Este proyecto deriva de la acción de inconstitucionalidad que presentó la Comisión Nacional de los Derechos Humanos contra el decreto publicado en 2018 por el que se agregó ese artículo y contra el segundo y tercero transitorios de esa ley, por considerar que permitir que se invoque la objeción de conciencia restringe el derecho a la salud, incluso destacó el caso de la interrupción legal del embarazo, pues la Comisión señaló que al negarse los médicos y enfermeros a participar en esos procedimientos, se vulneran los derechos sexuales y reproductivos y al libre desarrollo de la personalidad, y se impone una carga a la mujer que tendrá que trasladarse a clínicas que cuenten con personal no objetor o acudir a lugares inseguros o ilegales ante la negativa de la atención médica, poniendo en riesgo su salud y su vida. 

Al respecto, el ministro indicó que la objeción de conciencia no es un derecho absoluto ni ilimitado, tampoco un derecho a desobedecer leyes ni una restricción al derecho a la salud, y en el caso de la interrupción legal del embarazo, el Estado tiene la obligación de garantizarla en tiempo, con calidad y sin que exista alguna forma de discriminación en contra de la mujer. 

El proyecto reconoce la objeción de conciencia como un derecho individual, pero si los médicos o enfermeros lo ejercen, no pueden emitir juicios religiosos e ideológicos que discriminen a los pacientes y ni persuadirlos para que no se realicen los procedimientos.

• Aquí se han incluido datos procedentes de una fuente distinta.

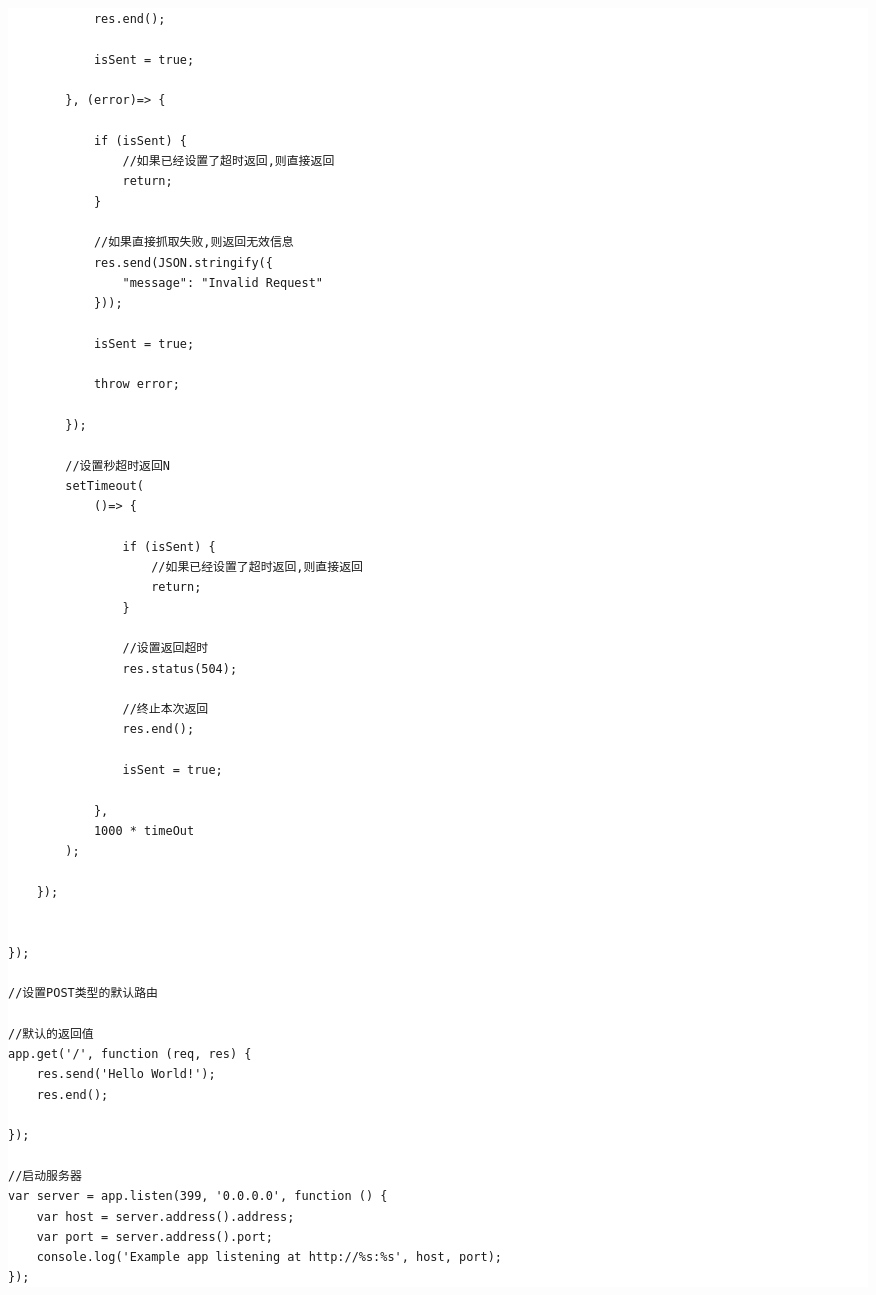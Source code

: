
```/**
            res.end();

            isSent = true;

        }, (error)=> {

            if (isSent) {
                //如果已经设置了超时返回,则直接返回
                return;
            }

            //如果直接抓取失败,则返回无效信息
            res.send(JSON.stringify({
                "message": "Invalid Request"
            }));

            isSent = true;

            throw error;

        });

        //设置秒超时返回N
        setTimeout(
            ()=> {

                if (isSent) {
                    //如果已经设置了超时返回,则直接返回
                    return;
                }

                //设置返回超时
                res.status(504);

                //终止本次返回
                res.end();

                isSent = true;

            },
            1000 * timeOut
        );

    });


});

//设置POST类型的默认路由

//默认的返回值
app.get('/', function (req, res) {
    res.send('Hello World!');
    res.end();

});

//启动服务器
var server = app.listen(399, '0.0.0.0', function () {
    var host = server.address().address;
    var port = server.address().port;
    console.log('Example app listening at http://%s:%s', host, port);
});
```
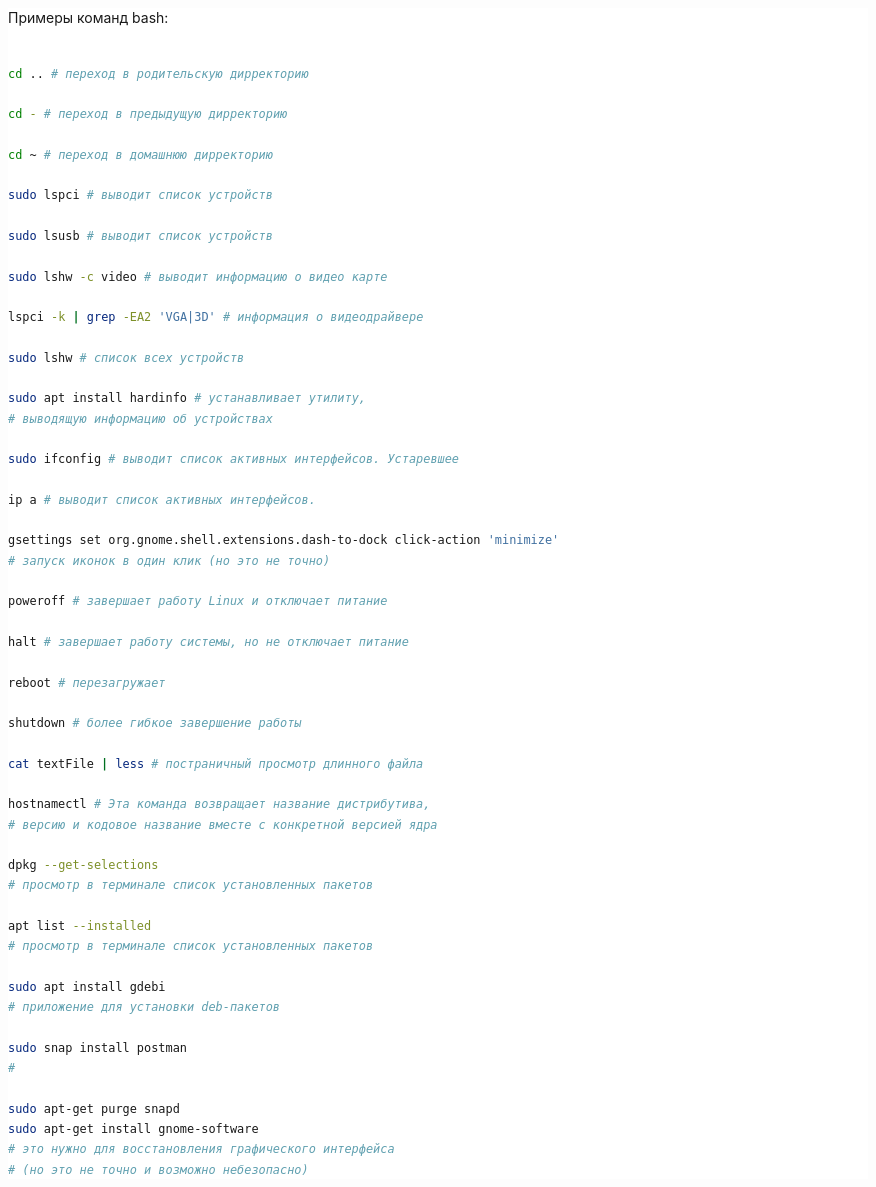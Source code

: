 Примеры команд bash:

```bash

cd .. # переход в родительскую дирректорию

cd - # переход в предыдущую дирректорию

cd ~ # переход в домашнюю дирректорию

sudo lspci # выводит список устройств

sudo lsusb # выводит список устройств

sudo lshw -c video # выводит информацию о видео карте

lspci -k | grep -EA2 'VGA|3D' # информация о видеодрайвере

sudo lshw # список всех устройств

sudo apt install hardinfo # устанавливает утилиту, 
# выводящую информацию об устройствах

sudo ifconfig # выводит список активных интерфейсов. Устаревшее

ip a # выводит список активных интерфейсов.

gsettings set org.gnome.shell.extensions.dash‑to‑dock click‑action 'minimize'
# запуск иконок в один клик (но это не точно)

poweroff # завершает работу Linux и отключает питание

halt # завершает работу системы, но не отключает питание

reboot # перезагружает

shutdown # более гибкое завершение работы

cat textFile | less # постраничный просмотр длинного файла

hostnamectl # Эта команда возвращает название дистрибутива, 
# версию и кодовое название вместе с конкретной версией ядра

dpkg --get-selections
# просмотр в терминале список установленных пакетов

apt list --installed
# просмотр в терминале список установленных пакетов

sudo apt install gdebi
# приложение для установки deb-пакетов

sudo snap install postman
# 

sudo apt-get purge snapd
sudo apt-get install gnome-software
# это нужно для восстановления графического интерфейса
# (но это не точно и возможно небезопасно)
```
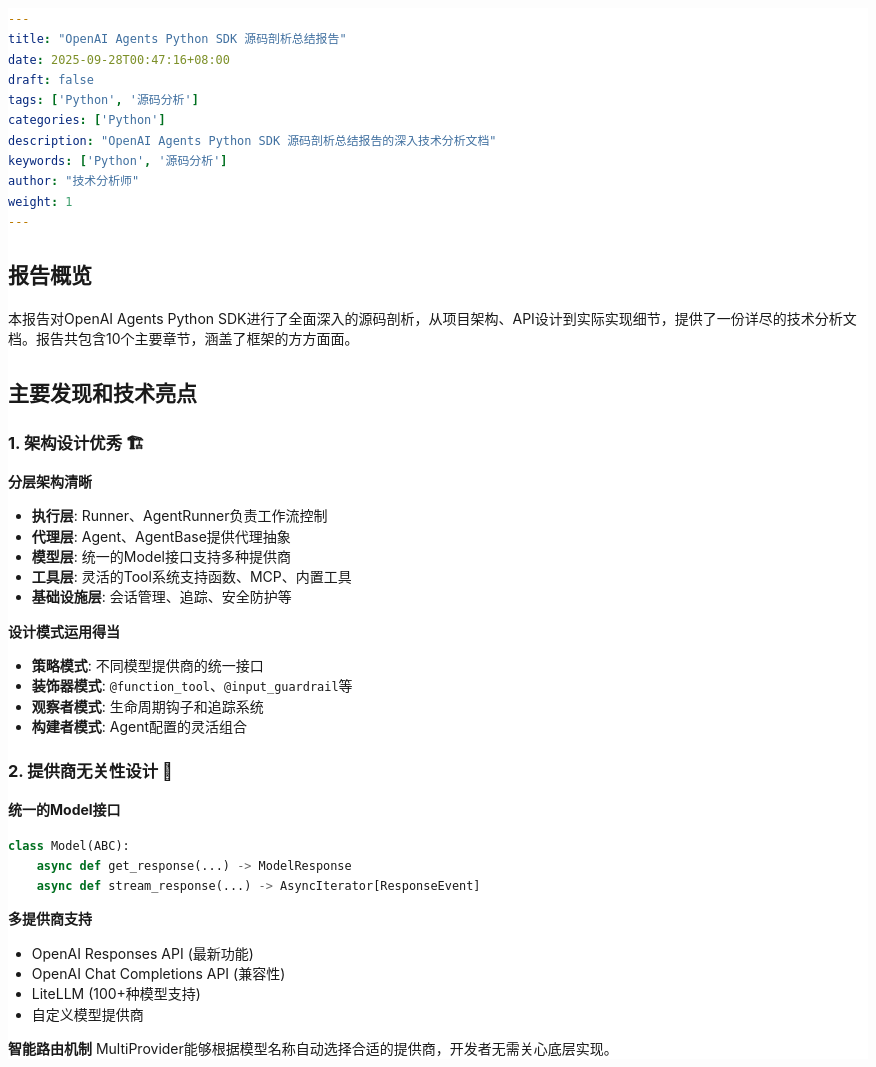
 ```yaml
---
title: "OpenAI Agents Python SDK 源码剖析总结报告"
date: 2025-09-28T00:47:16+08:00
draft: false
tags: ['Python', '源码分析']
categories: ['Python']
description: "OpenAI Agents Python SDK 源码剖析总结报告的深入技术分析文档"
keywords: ['Python', '源码分析']
author: "技术分析师"
weight: 1
---
```


## 报告概览

本报告对OpenAI Agents Python SDK进行了全面深入的源码剖析，从项目架构、API设计到实际实现细节，提供了一份详尽的技术分析文档。报告共包含10个主要章节，涵盖了框架的方方面面。

## 主要发现和技术亮点

### 1. 架构设计优秀 🏗️

**分层架构清晰**
- **执行层**: Runner、AgentRunner负责工作流控制
- **代理层**: Agent、AgentBase提供代理抽象
- **模型层**: 统一的Model接口支持多种提供商
- **工具层**: 灵活的Tool系统支持函数、MCP、内置工具
- **基础设施层**: 会话管理、追踪、安全防护等

**设计模式运用得当**
- **策略模式**: 不同模型提供商的统一接口
- **装饰器模式**: `@function_tool`、`@input_guardrail`等
- **观察者模式**: 生命周期钩子和追踪系统
- **构建者模式**: Agent配置的灵活组合

### 2. 提供商无关性设计 🔄

**统一的Model接口**
```python
class Model(ABC):
    async def get_response(...) -> ModelResponse
    async def stream_response(...) -> AsyncIterator[ResponseEvent]
```

**多提供商支持**
- OpenAI Responses API (最新功能)
- OpenAI Chat Completions API (兼容性)
- LiteLLM (100+种模型支持)
- 自定义模型提供商

**智能路由机制**
MultiProvider能够根据模型名称自动选择合适的提供商，开发者无需关心底层实现。
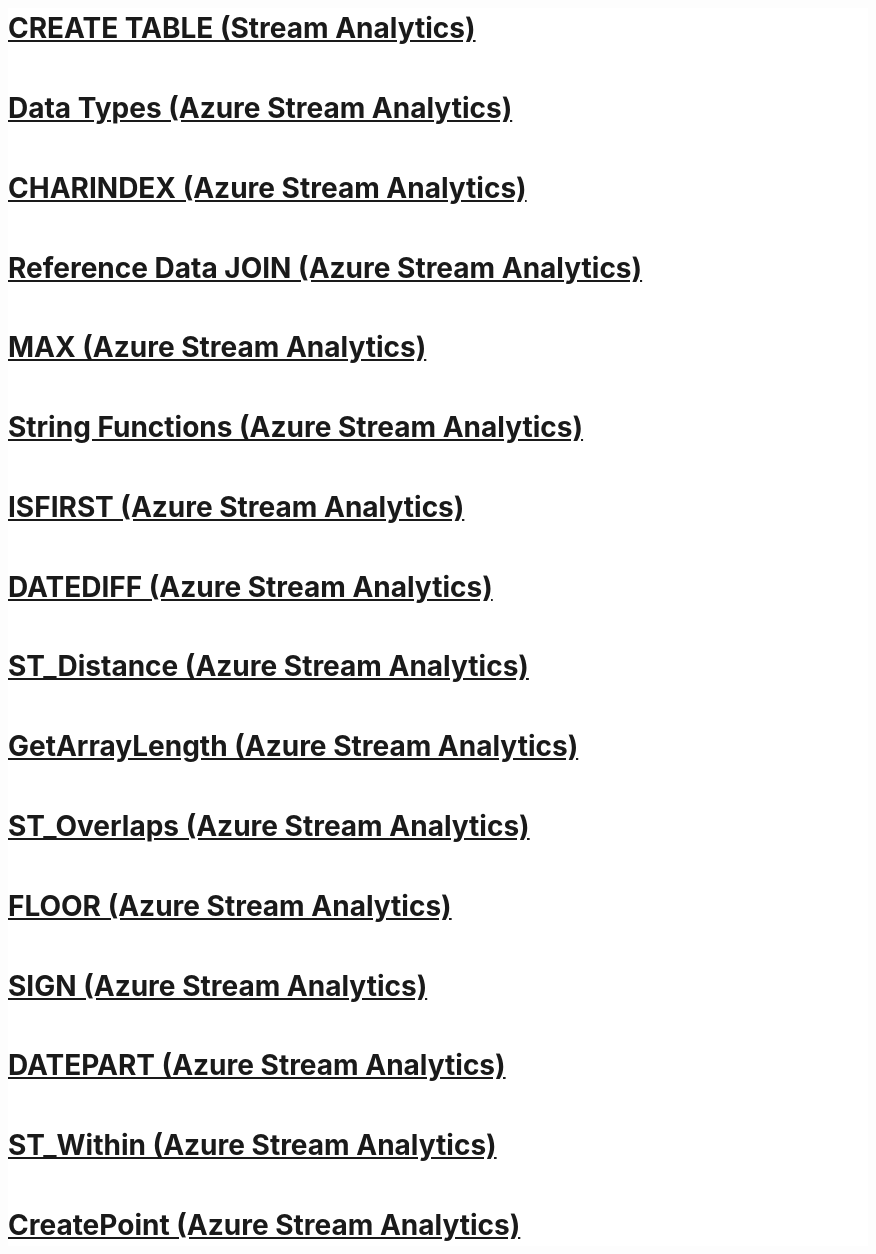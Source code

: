 # [CREATE TABLE (Stream Analytics)](streamAnalyticsQueryLanguage/CREATE-TABLE--Stream-Analytics-.md)
# [Data Types (Azure Stream Analytics)](streamAnalyticsQueryLanguage/Data-Types--Azure-Stream-Analytics-.md)
# [CHARINDEX (Azure Stream Analytics)](streamAnalyticsQueryLanguage/CHARINDEX--Azure-Stream-Analytics-.md)
# [Reference Data JOIN (Azure Stream Analytics)](streamAnalyticsQueryLanguage/Reference-Data-JOIN--Azure-Stream-Analytics-.md)
# [MAX (Azure Stream Analytics)](streamAnalyticsQueryLanguage/MAX--Azure-Stream-Analytics-.md)
# [String Functions (Azure Stream Analytics)](streamAnalyticsQueryLanguage/String-Functions--Azure-Stream-Analytics-.md)
# [ISFIRST (Azure Stream Analytics)](streamAnalyticsQueryLanguage/ISFIRST--Azure-Stream-Analytics-.md)
# [DATEDIFF (Azure Stream Analytics)](streamAnalyticsQueryLanguage/DATEDIFF--Azure-Stream-Analytics-.md)
# [ST_Distance (Azure Stream Analytics)](streamAnalyticsQueryLanguage/ST_Distance--Azure-Stream-Analytics-.md)
# [GetArrayLength (Azure Stream Analytics)](streamAnalyticsQueryLanguage/GetArrayLength--Azure-Stream-Analytics-.md)
# [ST_Overlaps (Azure Stream Analytics)](streamAnalyticsQueryLanguage/ST_Overlaps--Azure-Stream-Analytics-.md)
# [FLOOR (Azure Stream Analytics)](streamAnalyticsQueryLanguage/FLOOR--Azure-Stream-Analytics-.md)
# [SIGN (Azure Stream Analytics)](streamAnalyticsQueryLanguage/SIGN--Azure-Stream-Analytics-.md)
# [DATEPART (Azure Stream Analytics)](streamAnalyticsQueryLanguage/DATEPART--Azure-Stream-Analytics-.md)
# [ST_Within (Azure Stream Analytics)](streamAnalyticsQueryLanguage/ST_Within--Azure-Stream-Analytics-.md)
# [CreatePoint (Azure Stream Analytics)](streamAnalyticsQueryLanguage/CreatePoint--Azure-Stream-Analytics-.md)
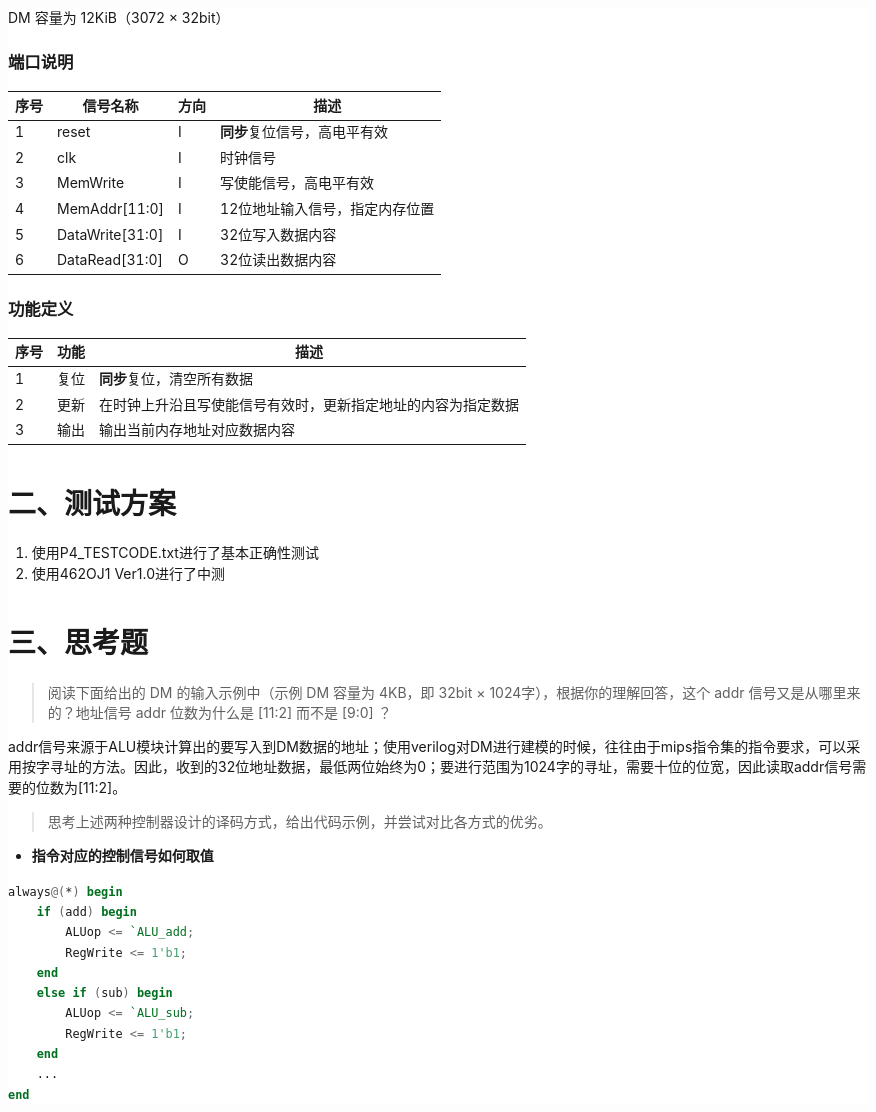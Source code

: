 DM 容量为 12KiB（3072 × 32bit）

### 端口说明
| 序号 | 信号名称 | 方向 | 描述 |
| ---- | ---- | ---- | ---- |
| 1 | reset | I | **同步**复位信号，高电平有效 | 
| 2 | clk | I | 时钟信号 |
| 3 | MemWrite | I | 写使能信号，高电平有效 | 
| 4 | MemAddr[11:0] | I | 12位地址输入信号，指定内存位置 |
| 5 | DataWrite[31:0] | I | 32位写入数据内容 |
| 6 | DataRead[31:0]  | O | 32位读出数据内容 |

### 功能定义

| 序号 | 功能 | 描述 |
| ---- | ---- | ---- |
| 1 | 复位 | **同步**复位，清空所有数据 | 
| 2 | 更新 | 在时钟上升沿且写使能信号有效时，更新指定地址的内容为指定数据 | 
| 3 | 输出 | 输出当前内存地址对应数据内容 | 

# 二、测试方案

1. 使用P4_TESTCODE.txt进行了基本正确性测试
2. 使用462OJ1 Ver1.0进行了中测

# 三、思考题

>阅读下面给出的 DM 的输入示例中（示例 DM 容量为 4KB，即 32bit × 1024字），根据你的理解回答，这个 addr 信号又是从哪里来的？地址信号 addr 位数为什么是 [11:2] 而不是 [9:0] ？

addr信号来源于ALU模块计算出的要写入到DM数据的地址；使用verilog对DM进行建模的时候，往往由于mips指令集的指令要求，可以采用按字寻址的方法。因此，收到的32位地址数据，最低两位始终为0；要进行范围为1024字的寻址，需要十位的位宽，因此读取addr信号需要的位数为[11:2]。

>思考上述两种控制器设计的译码方式，给出代码示例，并尝试对比各方式的优劣。

- **指令对应的控制信号如何取值**

```verilog
always@(*) begin
	if (add) begin
		ALUop <= `ALU_add;
		RegWrite <= 1'b1;
	end
	else if (sub) begin
		ALUop <= `ALU_sub;
		RegWrite <= 1'b1;
	end
	...
end
```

Además, el ministro señaló que el Estado debe asegurarse de contar con equipo médico no objetor de conciencia o realizar el traslado del paciente a un hospital en donde se le realice el procedimiento. 

Rebeca Lorea, coordinadora de Incidencia en Política Pública del Grupo de Información en Reproducción Elegida, señaló que, de aprobarse el proyecto, el reto será que la decisión de la Corte llegue a todo el personal médico y no sólo se queden con la idea de que pueden objetar, sino que cumplan con el resto de las obligaciones señaladas por el máximo tribunal.

"Si llegara el caso de algún médico, enfermera que promueve un amparo porque no quiere hacer un aborto por violación, quien resuelva ese asunto lo va a tener que resolver tomando en cuenta y aplicando lo que diga la Corte que en ese caso no se puede objetar", señaló.